Fairness-aware Optimal Graph Filter Design
- URL: http://arxiv.org/abs/2310.14432v1
- Date: Sun, 22 Oct 2023 22:40:40 GMT
- Title: Fairness-aware Optimal Graph Filter Design
- Authors: O. Deniz Kose, Yanning Shen, Gonzalo Mateos
- Abstract summary: Graphs are mathematical tools that can be used to represent complex real-world interconnected systems.
Machine learning (ML) over graphs has attracted significant attention recently.
We take a fresh look at the problem of bias mitigation in graph-based learning by borrowing insights from graph signal processing.
- Score: 25.145533328758614
- License: http://arxiv.org/licenses/nonexclusive-distrib/1.0/
- Abstract: Graphs are mathematical tools that can be used to represent complex
real-world interconnected systems, such as financial markets and social
networks. Hence, machine learning (ML) over graphs has attracted significant
attention recently. However, it has been demonstrated that ML over graphs
amplifies the already existing bias towards certain under-represented groups in
various decision-making problems due to the information aggregation over biased
graph structures. Faced with this challenge, here we take a fresh look at the
problem of bias mitigation in graph-based learning by borrowing insights from
graph signal processing. Our idea is to introduce predesigned graph filters
within an ML pipeline to reduce a novel unsupervised bias measure, namely the
correlation between sensitive attributes and the underlying graph connectivity.
We show that the optimal design of said filters can be cast as a convex problem
in the graph spectral domain. We also formulate a linear programming (LP)
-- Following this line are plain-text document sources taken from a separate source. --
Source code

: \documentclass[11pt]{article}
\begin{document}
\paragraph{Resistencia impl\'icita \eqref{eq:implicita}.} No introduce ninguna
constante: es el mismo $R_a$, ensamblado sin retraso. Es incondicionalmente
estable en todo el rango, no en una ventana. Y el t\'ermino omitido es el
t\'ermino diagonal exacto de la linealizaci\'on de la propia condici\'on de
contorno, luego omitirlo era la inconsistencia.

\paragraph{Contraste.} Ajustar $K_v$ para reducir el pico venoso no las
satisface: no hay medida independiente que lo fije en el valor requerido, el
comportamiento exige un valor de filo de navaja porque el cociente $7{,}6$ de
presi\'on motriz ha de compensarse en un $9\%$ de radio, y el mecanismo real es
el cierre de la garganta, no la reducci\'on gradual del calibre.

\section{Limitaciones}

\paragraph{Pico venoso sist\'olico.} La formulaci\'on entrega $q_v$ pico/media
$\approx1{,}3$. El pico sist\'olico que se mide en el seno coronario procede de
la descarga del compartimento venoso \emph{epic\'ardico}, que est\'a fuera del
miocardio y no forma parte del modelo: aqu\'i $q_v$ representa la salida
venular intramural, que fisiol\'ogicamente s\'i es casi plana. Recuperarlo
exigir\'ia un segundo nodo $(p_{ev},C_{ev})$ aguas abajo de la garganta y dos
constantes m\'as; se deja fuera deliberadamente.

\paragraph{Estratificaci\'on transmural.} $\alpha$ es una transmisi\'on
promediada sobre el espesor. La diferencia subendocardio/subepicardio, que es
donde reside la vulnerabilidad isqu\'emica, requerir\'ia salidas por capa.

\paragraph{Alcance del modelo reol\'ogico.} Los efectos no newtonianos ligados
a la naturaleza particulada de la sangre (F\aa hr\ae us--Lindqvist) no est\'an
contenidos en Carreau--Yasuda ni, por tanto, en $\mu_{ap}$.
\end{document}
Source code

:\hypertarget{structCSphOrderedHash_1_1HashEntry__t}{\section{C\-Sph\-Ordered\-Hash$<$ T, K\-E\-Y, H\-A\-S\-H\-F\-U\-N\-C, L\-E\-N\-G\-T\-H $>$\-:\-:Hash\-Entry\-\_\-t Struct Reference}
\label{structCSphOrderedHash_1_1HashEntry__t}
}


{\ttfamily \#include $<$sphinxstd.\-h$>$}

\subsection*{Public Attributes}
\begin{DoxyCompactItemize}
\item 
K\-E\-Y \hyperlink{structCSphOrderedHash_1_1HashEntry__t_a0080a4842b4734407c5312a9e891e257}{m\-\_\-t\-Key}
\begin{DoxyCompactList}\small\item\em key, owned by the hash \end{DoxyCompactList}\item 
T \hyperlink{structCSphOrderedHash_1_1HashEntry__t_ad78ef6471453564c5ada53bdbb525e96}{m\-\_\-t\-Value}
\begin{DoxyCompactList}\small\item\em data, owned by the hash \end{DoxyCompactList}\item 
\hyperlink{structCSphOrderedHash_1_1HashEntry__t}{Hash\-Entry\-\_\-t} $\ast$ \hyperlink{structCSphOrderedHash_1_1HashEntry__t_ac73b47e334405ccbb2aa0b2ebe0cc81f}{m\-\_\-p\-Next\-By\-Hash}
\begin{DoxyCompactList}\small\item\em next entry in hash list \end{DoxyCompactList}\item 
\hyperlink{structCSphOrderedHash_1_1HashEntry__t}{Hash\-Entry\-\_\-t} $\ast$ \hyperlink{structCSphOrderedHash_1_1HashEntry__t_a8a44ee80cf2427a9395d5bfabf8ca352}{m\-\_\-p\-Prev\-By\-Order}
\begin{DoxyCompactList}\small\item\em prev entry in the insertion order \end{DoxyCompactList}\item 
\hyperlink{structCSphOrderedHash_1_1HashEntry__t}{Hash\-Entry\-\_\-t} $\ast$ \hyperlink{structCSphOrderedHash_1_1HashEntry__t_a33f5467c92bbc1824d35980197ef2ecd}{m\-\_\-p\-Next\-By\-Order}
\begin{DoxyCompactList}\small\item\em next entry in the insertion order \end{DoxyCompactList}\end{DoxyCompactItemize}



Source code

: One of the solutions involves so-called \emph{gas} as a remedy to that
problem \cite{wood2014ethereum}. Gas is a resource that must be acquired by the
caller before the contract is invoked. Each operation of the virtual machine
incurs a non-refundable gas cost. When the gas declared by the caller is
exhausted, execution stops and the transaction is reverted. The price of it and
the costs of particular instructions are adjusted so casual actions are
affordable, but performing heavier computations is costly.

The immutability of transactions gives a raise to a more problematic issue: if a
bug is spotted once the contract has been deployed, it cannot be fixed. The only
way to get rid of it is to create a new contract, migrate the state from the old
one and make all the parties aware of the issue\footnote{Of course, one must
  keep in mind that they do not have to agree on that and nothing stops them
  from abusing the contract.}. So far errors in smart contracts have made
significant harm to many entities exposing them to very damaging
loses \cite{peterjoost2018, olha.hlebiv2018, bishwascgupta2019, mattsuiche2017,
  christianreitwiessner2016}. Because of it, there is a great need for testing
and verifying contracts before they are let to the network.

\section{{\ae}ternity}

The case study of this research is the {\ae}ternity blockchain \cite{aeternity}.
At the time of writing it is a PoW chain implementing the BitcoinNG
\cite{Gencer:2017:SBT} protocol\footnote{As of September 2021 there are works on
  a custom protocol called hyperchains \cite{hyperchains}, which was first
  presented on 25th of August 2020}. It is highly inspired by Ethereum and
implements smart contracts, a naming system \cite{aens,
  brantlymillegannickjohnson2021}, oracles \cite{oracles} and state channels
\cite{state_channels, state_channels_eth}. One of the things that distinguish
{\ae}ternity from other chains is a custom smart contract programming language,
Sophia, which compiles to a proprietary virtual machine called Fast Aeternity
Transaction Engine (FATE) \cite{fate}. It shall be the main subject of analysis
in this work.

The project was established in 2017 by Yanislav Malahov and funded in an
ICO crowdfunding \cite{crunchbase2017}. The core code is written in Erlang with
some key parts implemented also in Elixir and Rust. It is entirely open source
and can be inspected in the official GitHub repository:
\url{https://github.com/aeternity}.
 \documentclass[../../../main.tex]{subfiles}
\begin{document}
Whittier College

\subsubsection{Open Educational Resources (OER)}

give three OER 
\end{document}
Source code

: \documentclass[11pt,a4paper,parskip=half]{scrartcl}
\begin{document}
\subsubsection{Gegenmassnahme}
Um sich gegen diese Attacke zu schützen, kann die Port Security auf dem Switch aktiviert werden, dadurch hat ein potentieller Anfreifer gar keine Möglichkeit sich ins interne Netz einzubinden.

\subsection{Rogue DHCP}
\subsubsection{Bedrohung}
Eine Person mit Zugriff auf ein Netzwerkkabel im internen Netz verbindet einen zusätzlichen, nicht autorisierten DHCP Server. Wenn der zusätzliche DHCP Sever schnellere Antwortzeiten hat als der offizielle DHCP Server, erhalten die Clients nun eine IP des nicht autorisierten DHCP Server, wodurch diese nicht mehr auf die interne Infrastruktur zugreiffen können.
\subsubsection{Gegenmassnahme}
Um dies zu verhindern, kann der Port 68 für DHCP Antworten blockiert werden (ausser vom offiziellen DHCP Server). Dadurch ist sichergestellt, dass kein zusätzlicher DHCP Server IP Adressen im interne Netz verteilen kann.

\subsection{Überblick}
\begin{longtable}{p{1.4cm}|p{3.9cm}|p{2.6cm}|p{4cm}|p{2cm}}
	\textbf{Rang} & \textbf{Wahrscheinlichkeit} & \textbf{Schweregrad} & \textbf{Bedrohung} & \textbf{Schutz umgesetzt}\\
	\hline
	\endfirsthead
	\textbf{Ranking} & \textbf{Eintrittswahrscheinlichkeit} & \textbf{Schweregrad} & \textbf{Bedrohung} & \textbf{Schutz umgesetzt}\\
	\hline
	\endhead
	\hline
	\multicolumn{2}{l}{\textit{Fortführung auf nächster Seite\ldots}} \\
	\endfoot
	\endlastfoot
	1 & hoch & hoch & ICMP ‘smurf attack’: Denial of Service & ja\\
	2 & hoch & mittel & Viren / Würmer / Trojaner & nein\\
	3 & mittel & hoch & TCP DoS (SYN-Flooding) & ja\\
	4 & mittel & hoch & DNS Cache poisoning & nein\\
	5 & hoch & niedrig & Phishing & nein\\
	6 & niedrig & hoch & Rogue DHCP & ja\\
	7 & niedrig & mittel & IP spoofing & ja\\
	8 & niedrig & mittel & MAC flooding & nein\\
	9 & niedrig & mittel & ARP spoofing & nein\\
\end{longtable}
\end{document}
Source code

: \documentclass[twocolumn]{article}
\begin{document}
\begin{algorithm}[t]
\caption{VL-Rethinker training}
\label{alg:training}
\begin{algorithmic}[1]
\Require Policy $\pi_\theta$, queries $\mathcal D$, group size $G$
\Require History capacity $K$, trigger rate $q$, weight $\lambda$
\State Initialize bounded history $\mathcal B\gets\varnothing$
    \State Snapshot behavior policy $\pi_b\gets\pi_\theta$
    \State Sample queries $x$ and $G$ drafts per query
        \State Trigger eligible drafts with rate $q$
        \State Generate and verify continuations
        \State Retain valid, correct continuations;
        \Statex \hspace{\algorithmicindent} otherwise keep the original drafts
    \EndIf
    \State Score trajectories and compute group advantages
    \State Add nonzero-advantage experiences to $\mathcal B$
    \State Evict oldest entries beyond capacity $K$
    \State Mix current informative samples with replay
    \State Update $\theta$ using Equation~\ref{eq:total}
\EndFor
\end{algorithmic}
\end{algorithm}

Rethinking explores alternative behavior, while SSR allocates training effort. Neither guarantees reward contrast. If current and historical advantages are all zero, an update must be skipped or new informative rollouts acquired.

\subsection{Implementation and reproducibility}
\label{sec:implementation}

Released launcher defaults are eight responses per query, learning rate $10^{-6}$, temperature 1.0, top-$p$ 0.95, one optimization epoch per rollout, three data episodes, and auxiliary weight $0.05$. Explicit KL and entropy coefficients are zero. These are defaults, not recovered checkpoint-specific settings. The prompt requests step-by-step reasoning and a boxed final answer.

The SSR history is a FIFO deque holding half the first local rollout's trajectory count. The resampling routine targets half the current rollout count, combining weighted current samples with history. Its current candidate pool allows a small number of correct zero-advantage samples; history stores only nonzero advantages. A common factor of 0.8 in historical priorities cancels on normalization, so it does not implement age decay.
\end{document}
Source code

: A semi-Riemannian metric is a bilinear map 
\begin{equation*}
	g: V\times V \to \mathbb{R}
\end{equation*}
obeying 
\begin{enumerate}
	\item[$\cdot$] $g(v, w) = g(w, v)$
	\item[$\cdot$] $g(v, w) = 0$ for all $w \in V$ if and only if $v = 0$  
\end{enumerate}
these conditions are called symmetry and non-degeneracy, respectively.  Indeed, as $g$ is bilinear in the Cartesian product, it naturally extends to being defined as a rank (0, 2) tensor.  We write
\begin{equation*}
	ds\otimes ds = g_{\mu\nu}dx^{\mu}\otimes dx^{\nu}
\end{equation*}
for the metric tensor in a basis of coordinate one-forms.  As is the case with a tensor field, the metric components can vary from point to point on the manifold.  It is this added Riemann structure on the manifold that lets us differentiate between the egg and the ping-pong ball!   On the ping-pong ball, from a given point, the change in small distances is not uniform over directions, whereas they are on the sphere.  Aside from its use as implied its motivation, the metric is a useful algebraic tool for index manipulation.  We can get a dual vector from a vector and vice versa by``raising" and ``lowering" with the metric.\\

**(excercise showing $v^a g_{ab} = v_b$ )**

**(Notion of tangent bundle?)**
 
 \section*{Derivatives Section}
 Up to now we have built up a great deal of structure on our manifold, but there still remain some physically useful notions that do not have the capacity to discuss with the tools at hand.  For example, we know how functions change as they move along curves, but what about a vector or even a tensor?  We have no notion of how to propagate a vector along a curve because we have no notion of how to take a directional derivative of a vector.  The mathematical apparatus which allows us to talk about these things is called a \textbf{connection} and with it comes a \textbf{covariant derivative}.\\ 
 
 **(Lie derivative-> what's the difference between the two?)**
problem informed by a theoretical bias analysis, which attains a closed-form
solution and leads to a more efficient fairness-aware graph filter. Finally,
for a design whose degrees of freedom are independent of the input graph size,
we minimize the bias metric over the family of polynomial graph convolutional
filters. Our optimal filter designs offer complementary strengths to explore
favorable fairness-utility-complexity tradeoffs. For performance evaluation, we
conduct extensive and reproducible node classification experiments over
real-world networks. Our results show that the proposed framework leads to
better fairness measures together with similar utility compared to
state-of-the-art fairness-aware baselines.